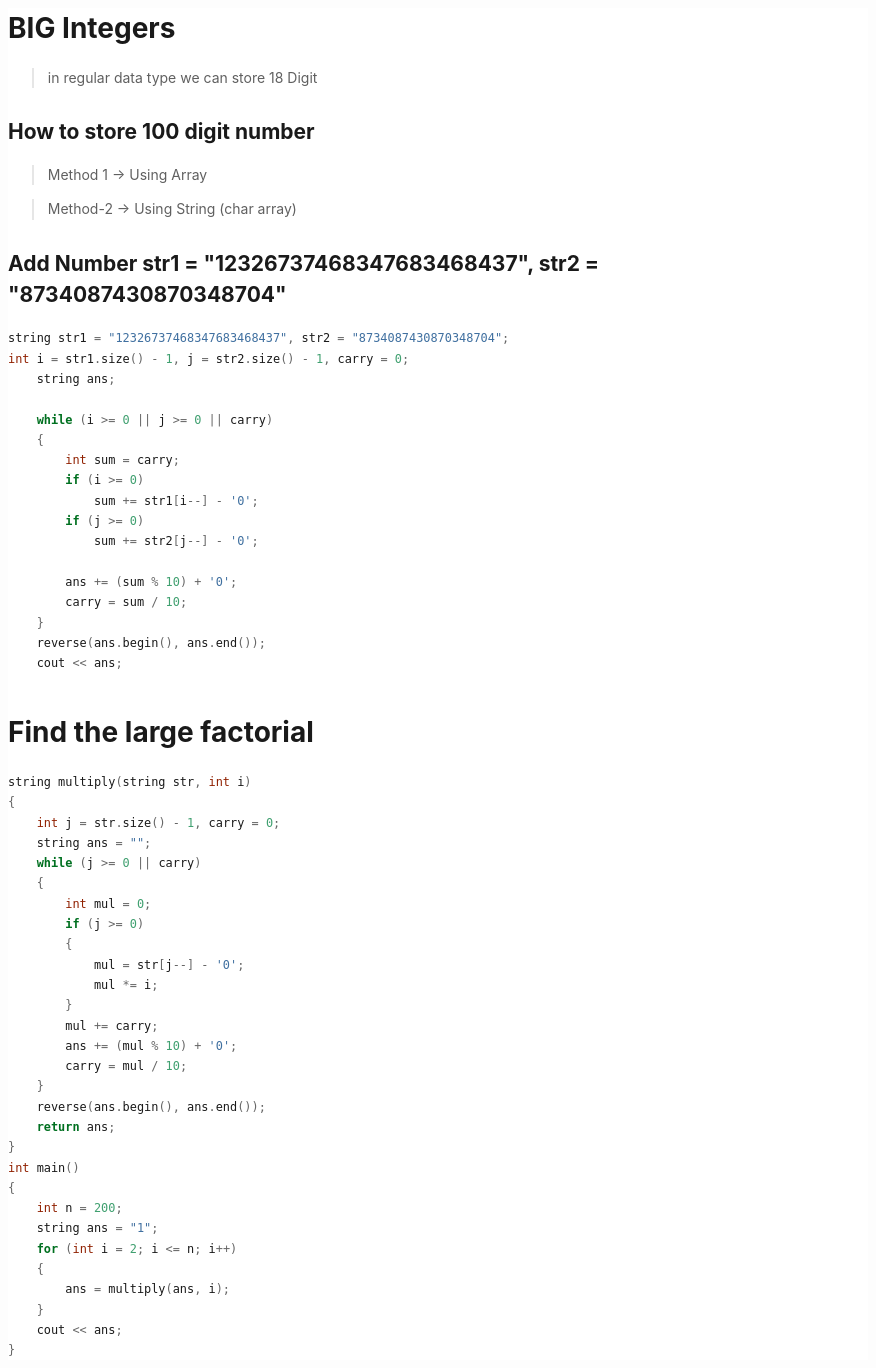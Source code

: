 # BIG Integers
> in regular data type we can store 18 Digit
## How to store 100 digit number
> Method 1 -> Using Array

> Method-2 -> Using String (char array) 

## Add Number str1 = "12326737468347683468437", str2 = "8734087430870348704"

```cpp
string str1 = "12326737468347683468437", str2 = "8734087430870348704";
int i = str1.size() - 1, j = str2.size() - 1, carry = 0;
    string ans;

    while (i >= 0 || j >= 0 || carry)
    {
        int sum = carry;
        if (i >= 0)
            sum += str1[i--] - '0';
        if (j >= 0)
            sum += str2[j--] - '0';

        ans += (sum % 10) + '0';
        carry = sum / 10;
    }
    reverse(ans.begin(), ans.end());
    cout << ans;
```
# Find the large factorial 
```cpp
string multiply(string str, int i)
{
    int j = str.size() - 1, carry = 0;
    string ans = "";
    while (j >= 0 || carry)
    {
        int mul = 0;
        if (j >= 0)
        {
            mul = str[j--] - '0';
            mul *= i;
        }
        mul += carry;
        ans += (mul % 10) + '0';
        carry = mul / 10;
    }
    reverse(ans.begin(), ans.end());
    return ans;
}
int main()
{
    int n = 200;
    string ans = "1";
    for (int i = 2; i <= n; i++)
    {
        ans = multiply(ans, i);
    }
    cout << ans;
}
```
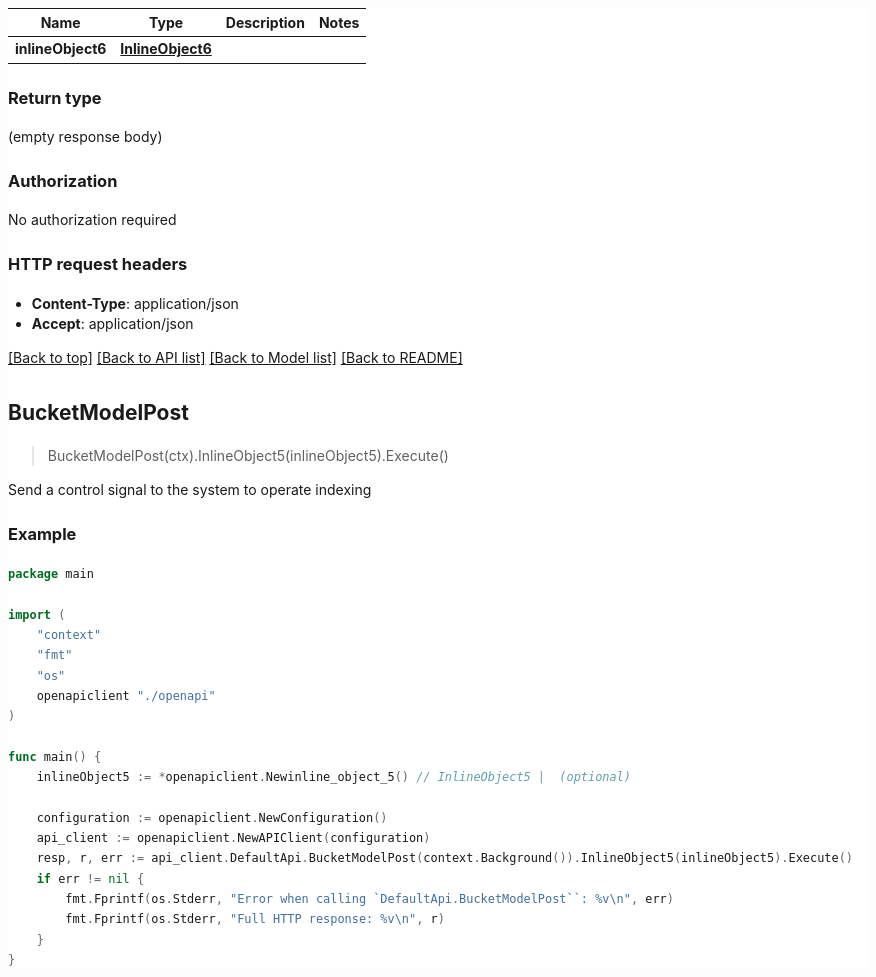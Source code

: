 
Name | Type | Description  | Notes
------------- | ------------- | ------------- | -------------
 **inlineObject6** | [**InlineObject6**](InlineObject6.md) |  | 

### Return type

 (empty response body)

### Authorization

No authorization required

### HTTP request headers

- **Content-Type**: application/json
- **Accept**: application/json

[[Back to top]](#) [[Back to API list]](../README.md#documentation-for-api-endpoints)
[[Back to Model list]](../README.md#documentation-for-models)
[[Back to README]](../README.md)


## BucketModelPost

> BucketModelPost(ctx).InlineObject5(inlineObject5).Execute()

Send a control signal to the system to operate indexing



### Example

```go
package main

import (
    "context"
    "fmt"
    "os"
    openapiclient "./openapi"
)

func main() {
    inlineObject5 := *openapiclient.Newinline_object_5() // InlineObject5 |  (optional)

    configuration := openapiclient.NewConfiguration()
    api_client := openapiclient.NewAPIClient(configuration)
    resp, r, err := api_client.DefaultApi.BucketModelPost(context.Background()).InlineObject5(inlineObject5).Execute()
    if err != nil {
        fmt.Fprintf(os.Stderr, "Error when calling `DefaultApi.BucketModelPost``: %v\n", err)
        fmt.Fprintf(os.Stderr, "Full HTTP response: %v\n", r)
    }
}
```
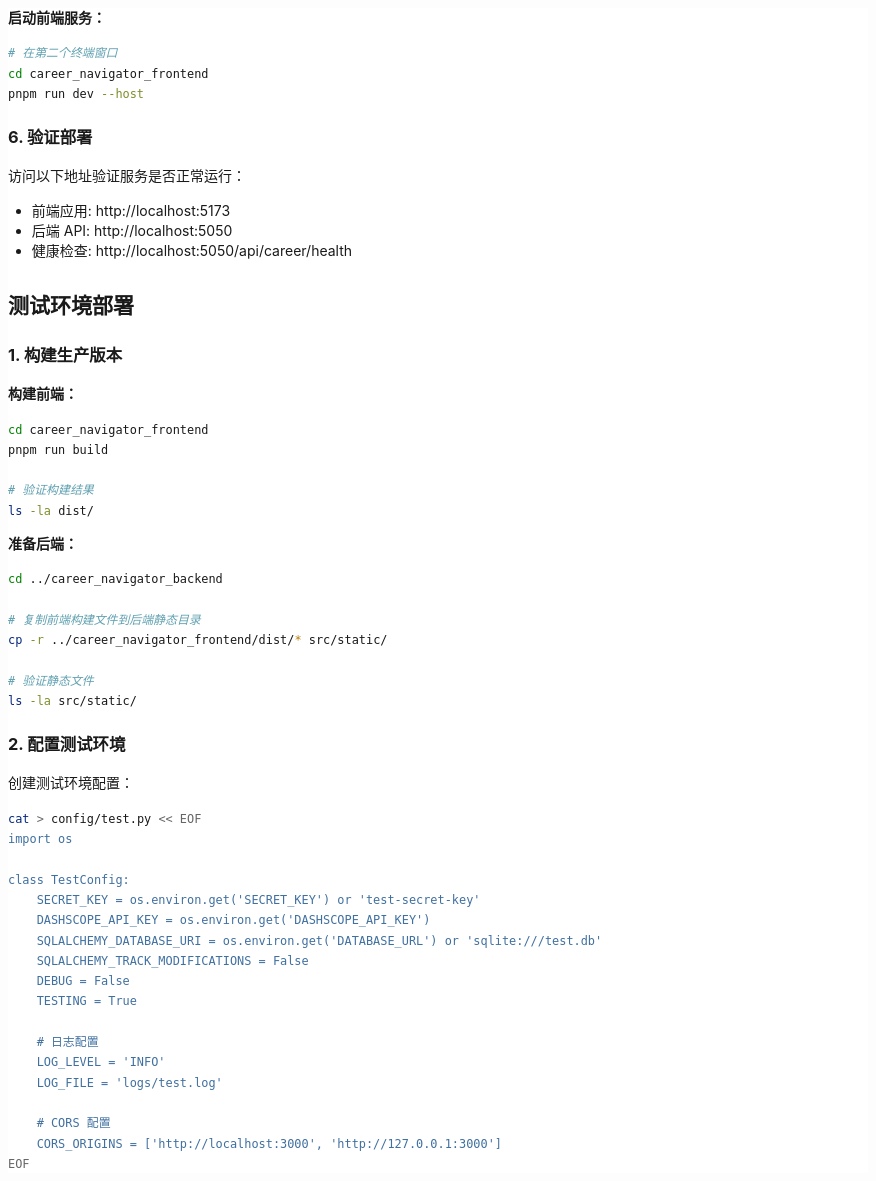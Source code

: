 **启动前端服务：**
```bash
# 在第二个终端窗口
cd career_navigator_frontend
pnpm run dev --host
```

### 6. 验证部署

访问以下地址验证服务是否正常运行：

- 前端应用: http://localhost:5173
- 后端 API: http://localhost:5050
- 健康检查: http://localhost:5050/api/career/health

## 测试环境部署

### 1. 构建生产版本

**构建前端：**
```bash
cd career_navigator_frontend
pnpm run build

# 验证构建结果
ls -la dist/
```

**准备后端：**
```bash
cd ../career_navigator_backend

# 复制前端构建文件到后端静态目录
cp -r ../career_navigator_frontend/dist/* src/static/

# 验证静态文件
ls -la src/static/
```

### 2. 配置测试环境

创建测试环境配置：

```bash
cat > config/test.py << EOF
import os

class TestConfig:
    SECRET_KEY = os.environ.get('SECRET_KEY') or 'test-secret-key'
    DASHSCOPE_API_KEY = os.environ.get('DASHSCOPE_API_KEY')
    SQLALCHEMY_DATABASE_URI = os.environ.get('DATABASE_URL') or 'sqlite:///test.db'
    SQLALCHEMY_TRACK_MODIFICATIONS = False
    DEBUG = False
    TESTING = True
    
    # 日志配置
    LOG_LEVEL = 'INFO'
    LOG_FILE = 'logs/test.log'
    
    # CORS 配置
    CORS_ORIGINS = ['http://localhost:3000', 'http://127.0.0.1:3000']
EOF
```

What is required >> Please tally every line of the entries that holds "Execute" and answer with that figure alone.

Task result >> 2